[Bug libc/4335] New: EastAsianAmbiguous character width is always 1 in UTF-8 locale

public inbox for glibc-bugs@sourceware.org
help / color / mirror / Atom feed

* [Bug libc/4335] New: EastAsianAmbiguous character width is always 1 in UTF-8 locale
@ 2007-04-08 12:18 d+bugzilla at vdr dot jp
  2007-06-02 23:43 ` [Bug libc/4335] " bruno at clisp dot org
                   ` (4 more replies)
  0 siblings, 5 replies; 6+ messages in thread
From: d+bugzilla at vdr dot jp @ 2007-04-08 12:18 UTC (permalink / raw)
  To: glibc-bugs

According to /usr/share/i18n/charmaps/UTF-8.gz,
Character width is 1 by default.  W(Wide) and F(Full Width) are 2.
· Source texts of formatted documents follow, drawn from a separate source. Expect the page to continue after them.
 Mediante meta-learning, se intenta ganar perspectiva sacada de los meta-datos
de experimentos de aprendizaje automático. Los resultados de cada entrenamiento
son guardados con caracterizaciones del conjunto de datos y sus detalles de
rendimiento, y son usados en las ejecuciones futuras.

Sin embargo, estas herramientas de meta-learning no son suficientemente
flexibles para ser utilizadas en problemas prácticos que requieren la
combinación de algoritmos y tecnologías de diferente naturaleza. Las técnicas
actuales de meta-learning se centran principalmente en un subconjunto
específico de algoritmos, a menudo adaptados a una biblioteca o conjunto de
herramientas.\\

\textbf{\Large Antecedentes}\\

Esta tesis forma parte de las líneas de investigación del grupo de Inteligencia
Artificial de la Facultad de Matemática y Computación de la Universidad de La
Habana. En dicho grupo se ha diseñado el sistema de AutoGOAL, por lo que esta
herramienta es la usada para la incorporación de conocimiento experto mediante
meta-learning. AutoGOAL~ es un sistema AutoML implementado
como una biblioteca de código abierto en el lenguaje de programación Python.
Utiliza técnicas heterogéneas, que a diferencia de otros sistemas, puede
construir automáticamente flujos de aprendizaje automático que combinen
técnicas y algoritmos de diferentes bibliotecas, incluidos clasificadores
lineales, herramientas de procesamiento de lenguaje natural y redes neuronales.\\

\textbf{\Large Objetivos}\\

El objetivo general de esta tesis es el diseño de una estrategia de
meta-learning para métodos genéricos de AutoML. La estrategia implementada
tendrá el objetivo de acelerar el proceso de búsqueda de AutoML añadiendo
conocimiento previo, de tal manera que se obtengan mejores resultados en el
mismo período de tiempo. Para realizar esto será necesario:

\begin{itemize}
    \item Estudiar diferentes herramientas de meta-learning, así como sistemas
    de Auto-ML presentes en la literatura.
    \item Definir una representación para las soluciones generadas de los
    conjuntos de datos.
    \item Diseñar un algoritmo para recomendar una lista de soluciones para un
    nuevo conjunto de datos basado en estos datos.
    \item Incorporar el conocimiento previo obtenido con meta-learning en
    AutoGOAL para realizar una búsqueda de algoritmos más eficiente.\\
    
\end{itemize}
% Character width according to Unicode 3.2.
% - Default width is 1.
% - Double-width characters have width 2; generated from
%        "grep '^[^;]*;[WF]' EastAsianWidth.txt"
%   and  "grep '^[^;]*;[^WF]' EastAsianWidth.txt"
% - Non-spacing characters have width 0; generated from PropList.txt or
%   "grep '^[^;]*;[^;]*;[^;]*;[^;]*;NSM;' UnicodeData.txt"
% - Format control characters have width 0; generated from
%   "grep '^[^;]*;[^;]*;Cf;' UnicodeData.txt"
% - Zero width characters have width 0; generated from
%   "grep '^[^;]*;ZERO WIDTH ' UnicodeData.txt"

A(Ambiguous) is expected that it is context-sensitive,
but its width is always 1 irrelevant to context.
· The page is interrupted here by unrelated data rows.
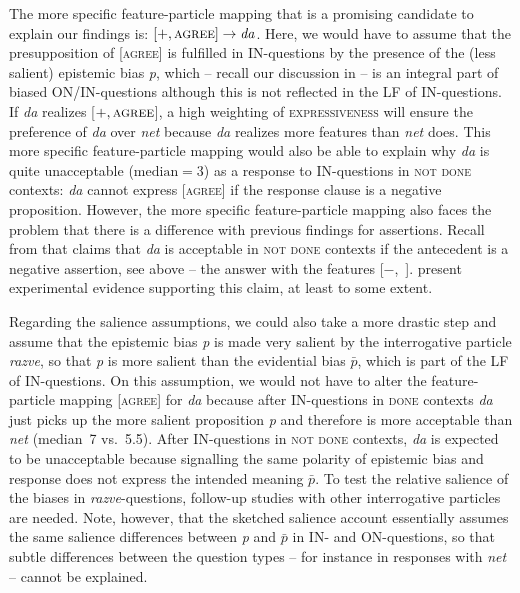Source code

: \documentclass[output=paper,colorlinks,citecolor=brown]{langscibook}
\begin{document}
The more specific feature-particle mapping that is a promising candidate to explain our findings is: $[+,\textsc{agree}]\rightarrow\textit{da}$. Here, we would have to assume that the presupposition of [\textsc{agree}] is fulfilled in IN-questions by the presence of the (less salient) epistemic bias \textit{p}, which -- recall our discussion in  -- is an integral part of biased ON/IN-questions although this is not reflected in the LF of IN-questions. If \textit{da} realizes [$+,\textsc{agree}$], a high weighting of \textsc{expressiveness} will ensure the preference of \textit{da} over \textit{net} because \textit{da} realizes more features than \textit{net} does. This more specific feature-particle mapping would also be able to explain why \textit{da} is quite unacceptable ($\text{median}=3$) as a response to IN-questions in \textsc{not done} contexts: \textit{da} cannot express [\textsc{agree}] if the response clause is a negative proposition. However, the more specific feature-particle mapping also faces the problem that there is a difference with previous findings for assertions. Recall from  that \citet{Esipova2021} claims that \textit{da} is acceptable in \textsc{not done} contexts if the antecedent is a negative assertion, see  above -- the answer with the features [$-$, \,]. \citet{ReppGeist2022} present experimental evidence supporting this claim, at least to some extent.

Regarding the salience assumptions, we could also take a more drastic step and assume that the epistemic bias \textit{p} is made very salient by the interrogative particle \textit{razve}, so that \textit{p} is more salient than the evidential bias $\bar{p}$, which is part of the LF of IN-questions. On this assumption, we would not have to alter the feature-particle mapping [\textsc{agree}] for \textit{da} because after IN-questions in \textsc{done} contexts \textit{da} just picks up the more salient proposition \textit{p} and therefore is more acceptable than \textit{net} (median~7 vs.~5.5). After IN-questions in \textsc{not done} contexts, \textit{da} is expected to be unacceptable because signalling the same polarity of epistemic bias and response does not express the intended meaning $\bar{p}$. To test the relative salience of the biases in \textit{razve}-questions, follow-up studies with other interrogative particles are needed. Note, however, that the sketched salience account essentially assumes the same salience differences between \textit{p} and $\bar{p}$ in IN- and ON-questions, so that subtle differences between the question types -- for instance in responses with \textit{net} -- cannot be explained.
\end{document}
According to http://www.unicode.org/reports/tr11/#Recommendations

> When mapping Unicode to East Asian legacy character encodings
> 
>     * Wide Unicode characters always map to fullwidth characters.
>     * Narrow (and neutral) Unicode characters always map to halfwidth characters.
>     * Halfwidth Unicode characters always map to halfwidth characters.
>     * Ambiguous Unicode characters always map to fullwidth characters.
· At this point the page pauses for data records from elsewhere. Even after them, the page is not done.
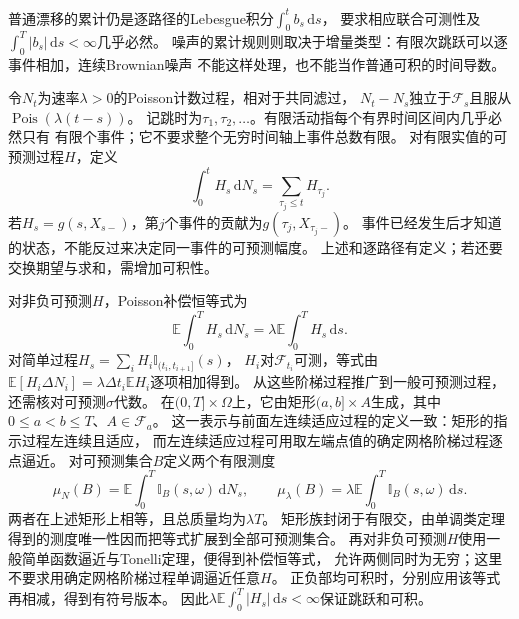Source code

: 普通漂移的累计仍是逐路径的Lebesgue积分$\int_0^t b_s\,\mathrm ds$，
要求相应联合可测性及$\int_0^T|b_s|\,\mathrm ds<\infty$几乎必然。
噪声的累计规则则取决于增量类型：有限次跳跃可以逐事件相加，连续Brownian噪声
不能这样处理，也不能当作普通可积的时间导数。

令$N_t$为速率$\lambda>0$的Poisson计数过程，相对于共同滤过，
$N_t-N_s$独立于$\mathcal F_s$且服从$\operatorname{Pois}(\lambda(t-s))$。
记跳时为$\tau_1,\tau_2,\ldots$。有限活动指每个有界时间区间内几乎必然只有
有限个事件；它不要求整个无穷时间轴上事件总数有限。
对有限实值的可预测过程$H$，定义
\begin{equation}
  \int_0^t H_s\,\mathrm dN_s
    =\sum_{\tau_j\leq t}H_{\tau_j}.
  \label{eq:action-state-poisson-integral}
\end{equation}
若$H_s=g(s,X_{s-})$，第$j$个事件的贡献为$g(\tau_j,X_{\tau_j-})$。
事件已经发生后才知道的状态，不能反过来决定同一事件的可预测幅度。
上述和逐路径有定义；若还要交换期望与求和，需增加可积性。

对非负可预测$H$，Poisson补偿恒等式为
\[
  \mathbb E\int_0^T H_s\,\mathrm dN_s
       =\lambda\mathbb E\int_0^T H_s\,\mathrm ds.
\]
对简单过程$H_s=\sum_iH_i\mathbb I_{(t_i,t_{i+1}]}(s)$，
$H_i$对$\mathcal F_{t_i}$可测，等式由
$\mathbb E[H_i\Delta N_i]=\lambda\Delta t_i\mathbb E H_i$逐项相加得到。
从这些阶梯过程推广到一般可预测过程，还需核对可预测$\sigma$代数。
在$(0,T]\times\Omega$上，它由矩形$(a,b]\times A$生成，其中
$0\leq a<b\leq T$、$A\in\mathcal F_a$。
这一表示与前面左连续适应过程的定义一致：矩形的指示过程左连续且适应，
而左连续适应过程可用取左端点值的确定网格阶梯过程逐点逼近。
对可预测集合$B$定义两个有限测度
\[
 \mu_N(B)=\mathbb E\int_0^T\mathbb I_B(s,\omega)\,\mathrm dN_s,
 \qquad
 \mu_\lambda(B)=\lambda\mathbb E\int_0^T\mathbb I_B(s,\omega)\,\mathrm ds.
\]
两者在上述矩形上相等，且总质量均为$\lambda T$。
矩形族封闭于有限交，由单调类定理得到的测度唯一性因而把等式扩展到全部可预测集合。
再对非负可预测$H$使用一般简单函数逼近与Tonelli定理，便得到补偿恒等式，
允许两侧同时为无穷；这里不要求用确定网格阶梯过程单调逼近任意$H$。
正负部均可积时，分别应用该等式再相减，得到有符号版本。
因此$\lambda\mathbb E\int_0^T|H_s|\,\mathrm ds<\infty$保证跳跃和可积。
I think EastAsianAmbiguous character width should be 2 in CJK UTF-8 locale.

-- 
           Summary: EastAsianAmbiguous character width is always 1 in UTF-8
                    locale
           Product: glibc
           Version: unspecified
            Status: NEW
          Severity: normal
          Priority: P2
         Component: libc
        AssignedTo: drepper at redhat dot com
        ReportedBy: d+bugzilla at vdr dot jp
                CC: glibc-bugs at sources dot redhat dot com


http://sourceware.org/bugzilla/show_bug.cgi?id=4335

------- You are receiving this mail because: -------
You are on the CC list for the bug, or are watching someone who is.


^ permalink raw reply	[flat|nested] 6+ messages in thread

* [Bug libc/4335] EastAsianAmbiguous character width is always 1 in UTF-8 locale
  2007-04-08 12:18 [Bug libc/4335] New: EastAsianAmbiguous character width is always 1 in UTF-8 locale d+bugzilla at vdr dot jp
@ 2007-06-02 23:43 ` bruno at clisp dot org
  2007-06-10 13:05 ` d+bugzilla at vdr dot jp
                   ` (3 subsequent siblings)
  4 siblings, 0 replies; 6+ messages in thread
From: bruno at clisp dot org @ 2007-06-02 23:43 UTC (permalink / raw)
  To: glibc-bugs

------- Additional Comments From bruno at clisp dot org  2007-06-02 23:43 -------
The "character width" is mostly useful when dealing with cell-based
terminal emulators.

IMO it makes no sense to make such a change in glibc (i.e. to create an
alternative charmap UTF-8-CJK and to build locales like ja_JP.UTF-8 against
it) in isolation. What needs to be considered is the majority of the terminal
emulators; see for example the list at
  http://packages.debian.org/stable/virtual/x-terminal-emulator
If you change the most important among these terminal emulators to choose
their font configuration according to the locale, in such a way that in CJK
locales the Ambiguous Width characters have width 2, and in other locales they
have width 1, _then_ IMO the change makes also sense in glibc.

-- 

http://sourceware.org/bugzilla/show_bug.cgi?id=4335

------- You are receiving this mail because: -------
You are on the CC list for the bug, or are watching someone who is.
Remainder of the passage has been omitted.